Billboard Gallery: November 2023

Billboard Gallery: November 2023

The Holland Project’s Billboard Gallery showcases the work of exceptional emerging and established regional artists on billboards throughout Reno-Sparks. Three new artists are installed every four weeks. For November 2023, our participating artists are Andie Pereyra, Jon Kortland, and Bobby Lee.

NOVEMBER 2023 ARTISTS + WORKS

Location #1: above Lasting Dose Tattoo, on Virginia Street and Taylor

Artist: Andie Pereyra
Artwork: Deuce, colored pencil, 2023
Website | Instagram

Bio: Andie Pereyra’s drawings are inspired by her Filipino heritage and suburban American upbringing. Her artwork explores what shapes our sense of identity and how this self evolves through a lifetime. Her colorful illustrations convey a sense of nostalgia which juxtaposes the subject matter of feeling foreign in both Filipino and American communities. Her work centers on self-discovery and otherness, serving as a means to reconnect and reclaim space within both of her cultures.

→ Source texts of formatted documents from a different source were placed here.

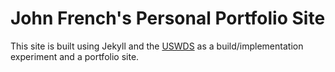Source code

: # John French's Personal Portfolio Site

This site is built using Jekyll and the [USWDS](https://designsystem.digital.gov/) as a build/implementation experiment and a portfolio site.
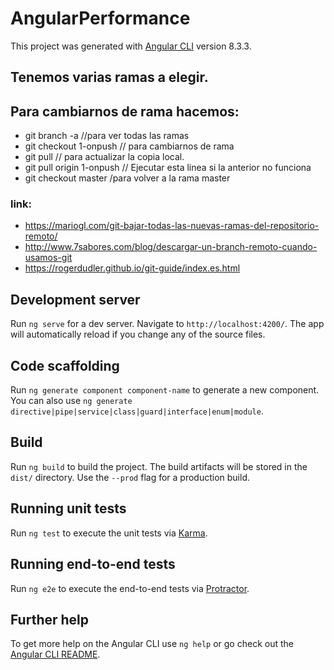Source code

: # AngularPerformance

This project was generated with [Angular CLI](https://github.com/angular/angular-cli) version 8.3.3.
## Tenemos varias ramas a elegir. 
## Para cambiarnos de rama hacemos:
* git branch -a //para ver todas las ramas
* git checkout 1-onpush  // para cambiarnos de rama
* git pull   // para actualizar la copia local.
* git pull origin 1-onpush // Ejecutar esta linea si la anterior no funciona
* git checkout master  /para volver a la rama master

### link:
* https://mariogl.com/git-bajar-todas-las-nuevas-ramas-del-repositorio-remoto/
* http://www.7sabores.com/blog/descargar-un-branch-remoto-cuando-usamos-git
* https://rogerdudler.github.io/git-guide/index.es.html
## Development server

Run `ng serve` for a dev server. Navigate to `http://localhost:4200/`. The app will automatically reload if you change any of the source files.

## Code scaffolding

Run `ng generate component component-name` to generate a new component. You can also use `ng generate directive|pipe|service|class|guard|interface|enum|module`.

## Build

Run `ng build` to build the project. The build artifacts will be stored in the `dist/` directory. Use the `--prod` flag for a production build.

## Running unit tests

Run `ng test` to execute the unit tests via [Karma](https://karma-runner.github.io).

## Running end-to-end tests

Run `ng e2e` to execute the end-to-end tests via [Protractor](http://www.protractortest.org/).

## Further help

To get more help on the Angular CLI use `ng help` or go check out the [Angular CLI README](https://github.com/angular/angular-cli/blob/master/README.md).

Location #2: Wells Avenue & Vassar Street

Artist: JON KORTLAND
Artwork: Untitled, ink on paper, 2023
Website | Instagram

Bio: A graduate of UNR with an emphasis in painting, Jon Kortland set his focus more on music and illustration for the better half of his creative life. During his formative years, he organized shows, made flyers, and released records for his own and other bands throughout Northern Nevada. At the end of the 90s, he co-founded IRON LUNG, a duo who have managed to tour all 50 states, Canada, Mexico, Europe, Australia, and Asia. In the late 00s the formation of IRON LUNG as a record label began and continues now, having over 250 releases distributed throughout the world. To coincide with the label, a collaborative art/design partnership was formed with Nic Schmidt, known as FEEDING, which provided artwork for releases and events.

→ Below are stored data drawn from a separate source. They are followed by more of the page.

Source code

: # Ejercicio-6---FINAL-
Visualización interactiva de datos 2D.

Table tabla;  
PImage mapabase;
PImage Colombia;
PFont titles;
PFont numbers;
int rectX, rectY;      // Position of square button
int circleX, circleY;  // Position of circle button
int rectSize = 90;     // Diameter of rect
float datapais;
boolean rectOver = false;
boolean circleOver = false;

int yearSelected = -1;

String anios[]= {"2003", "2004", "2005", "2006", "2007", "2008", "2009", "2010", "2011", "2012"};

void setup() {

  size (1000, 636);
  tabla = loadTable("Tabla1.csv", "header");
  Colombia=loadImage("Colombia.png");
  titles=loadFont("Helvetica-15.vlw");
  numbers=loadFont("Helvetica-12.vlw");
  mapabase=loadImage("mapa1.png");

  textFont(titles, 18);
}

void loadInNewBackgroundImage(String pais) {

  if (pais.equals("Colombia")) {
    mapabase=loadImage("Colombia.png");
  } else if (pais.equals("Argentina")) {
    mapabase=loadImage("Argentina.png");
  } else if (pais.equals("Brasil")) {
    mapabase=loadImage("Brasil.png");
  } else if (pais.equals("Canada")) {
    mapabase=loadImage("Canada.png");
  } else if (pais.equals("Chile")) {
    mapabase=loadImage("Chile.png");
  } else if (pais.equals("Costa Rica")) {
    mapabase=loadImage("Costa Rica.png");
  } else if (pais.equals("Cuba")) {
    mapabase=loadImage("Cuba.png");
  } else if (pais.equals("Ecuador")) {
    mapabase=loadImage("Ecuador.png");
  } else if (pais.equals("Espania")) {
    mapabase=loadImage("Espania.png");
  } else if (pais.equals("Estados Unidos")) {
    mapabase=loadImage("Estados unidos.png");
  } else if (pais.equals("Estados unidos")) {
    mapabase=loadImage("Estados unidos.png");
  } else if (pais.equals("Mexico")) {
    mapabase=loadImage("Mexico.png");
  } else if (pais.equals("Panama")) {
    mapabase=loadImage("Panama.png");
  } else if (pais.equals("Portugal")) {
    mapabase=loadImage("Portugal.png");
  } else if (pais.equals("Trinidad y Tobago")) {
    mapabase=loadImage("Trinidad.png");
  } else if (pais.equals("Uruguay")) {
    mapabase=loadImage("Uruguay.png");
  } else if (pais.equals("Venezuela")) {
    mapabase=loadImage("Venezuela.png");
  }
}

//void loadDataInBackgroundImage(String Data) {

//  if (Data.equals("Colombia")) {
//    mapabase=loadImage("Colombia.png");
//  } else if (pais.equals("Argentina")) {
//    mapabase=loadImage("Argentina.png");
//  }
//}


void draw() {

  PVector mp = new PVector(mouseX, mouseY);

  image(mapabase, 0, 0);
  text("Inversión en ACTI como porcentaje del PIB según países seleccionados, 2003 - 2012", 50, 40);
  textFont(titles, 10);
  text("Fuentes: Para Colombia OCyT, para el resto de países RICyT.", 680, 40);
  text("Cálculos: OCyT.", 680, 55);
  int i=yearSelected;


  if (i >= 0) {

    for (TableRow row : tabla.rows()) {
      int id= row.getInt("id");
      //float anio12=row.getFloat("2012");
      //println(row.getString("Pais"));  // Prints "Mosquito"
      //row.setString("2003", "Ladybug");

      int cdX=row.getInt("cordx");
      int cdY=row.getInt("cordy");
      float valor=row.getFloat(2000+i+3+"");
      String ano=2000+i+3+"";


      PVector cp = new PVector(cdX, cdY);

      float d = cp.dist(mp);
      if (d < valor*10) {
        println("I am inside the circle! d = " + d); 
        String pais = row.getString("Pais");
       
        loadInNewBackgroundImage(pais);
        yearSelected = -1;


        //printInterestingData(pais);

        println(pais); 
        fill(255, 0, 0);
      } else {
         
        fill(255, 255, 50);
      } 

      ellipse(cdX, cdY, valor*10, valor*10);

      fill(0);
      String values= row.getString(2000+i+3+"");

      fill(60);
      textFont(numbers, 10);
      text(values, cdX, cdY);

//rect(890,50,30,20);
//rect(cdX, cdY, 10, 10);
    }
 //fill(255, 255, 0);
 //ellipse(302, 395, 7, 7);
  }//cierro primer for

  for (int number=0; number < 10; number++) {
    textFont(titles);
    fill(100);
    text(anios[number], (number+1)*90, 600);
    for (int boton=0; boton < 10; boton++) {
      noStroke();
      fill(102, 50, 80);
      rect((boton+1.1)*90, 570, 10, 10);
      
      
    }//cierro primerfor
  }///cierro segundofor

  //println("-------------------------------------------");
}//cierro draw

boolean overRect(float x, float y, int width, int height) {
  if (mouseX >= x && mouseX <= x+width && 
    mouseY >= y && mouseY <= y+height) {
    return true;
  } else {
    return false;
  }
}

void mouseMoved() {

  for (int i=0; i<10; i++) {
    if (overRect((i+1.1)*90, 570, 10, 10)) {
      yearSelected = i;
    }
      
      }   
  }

Jon’s visual work has been part of solo and group exhibitions at UNR, Sierra Nevada College, Nevada Museum of Art, Holland Project, Vera Project (Seattle), Econojam Records (Oakland), and telephone poles / dirty walls worldwide.

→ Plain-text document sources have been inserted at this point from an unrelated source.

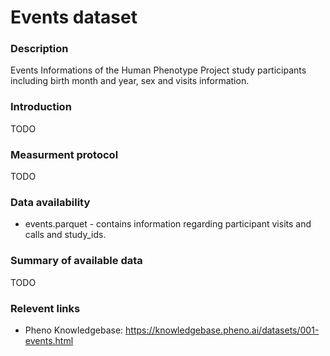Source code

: # Events dataset  

### Description 

Events Informations of the Human Phenotype Project study participants including birth month and year, sex and visits information.

### Introduction

TODO

### Measurment protocol 
<!-- long measurment protocol for the data browser -->
TODO

### Data availability
<!-- for the example notebooks -->

* events.parquet - contains information regarding participant visits and calls and study_ids.

### Summary of available data 
<!-- for the data browser -->
TODO

### Relevent links

* Pheno Knowledgebase: https://knowledgebase.pheno.ai/datasets/001-events.html
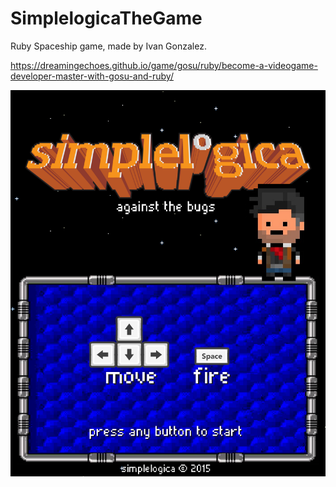 # SimplelogicaTheGame

Ruby Spaceship game, made by Ivan Gonzalez.

https://dreamingechoes.github.io/game/gosu/ruby/become-a-videogame-developer-master-with-gosu-and-ruby/

![alt tag](https://raw.githubusercontent.com/doctorru/simplelogicathegame/master/assets/images/backgrounds/title.png)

Statement: We woke up into a poorly written sci-fi nightmare- not even a novelization, but an incompetently directed, low-res HD movie of the week.
Having been raised and educated in and around the 1970s – 90s Reno must contain some explanation to the nature of this work.


Location #3: Prater Way & Rock Boulevard, at Deer Park

Photo: Bobby Lee
Artwork: Protect McDermitt Caldera, photography, 2023
Website | Instagram | People of Red Mountain

Bio: Bobby Lee is a photographer and book artist interested in landscape, nature, and conceptions of place. Originally from Southern California, he loves to travel and explore deserts, mountains, and cities with equal curiosity. He is currently an MFA Art candidate at the University of Nevada-Reno studying the intersections of photography and book arts at the Black Rock Press.

Statement: The massive lithium deposit found in the McDermitt Caldera on the border of Nevada and Oregon promises to provide a significant domestic supply of lithium for the nation’s green energy transition goals. Climate change is the greatest challenge the world faces, and the need to transition away from fossil fuels is central to meeting that challenge. However, opposition from local indigenous communities and environmental groups challenge the rush toward lithium mine development citing inadequate environmental impact assessments and a failure to properly consult with tribes in the permitting process. Impacts on the water table, sensitive wildlife habitats, and consideration of the cultural significance of the land that native tribes consider sacred have not been fully addressed. The uncritical push towards more resource extraction reflects the broader cultural view of land and rock as inanimate material which runs counter to the reality of the interconnectedness of all matter and ecological systems, living and nonliving. Focusing on ever more extraction and consumption as the only solution rather than questioning the systems of industrialization that got us into this position, to begin with, is shortsighted.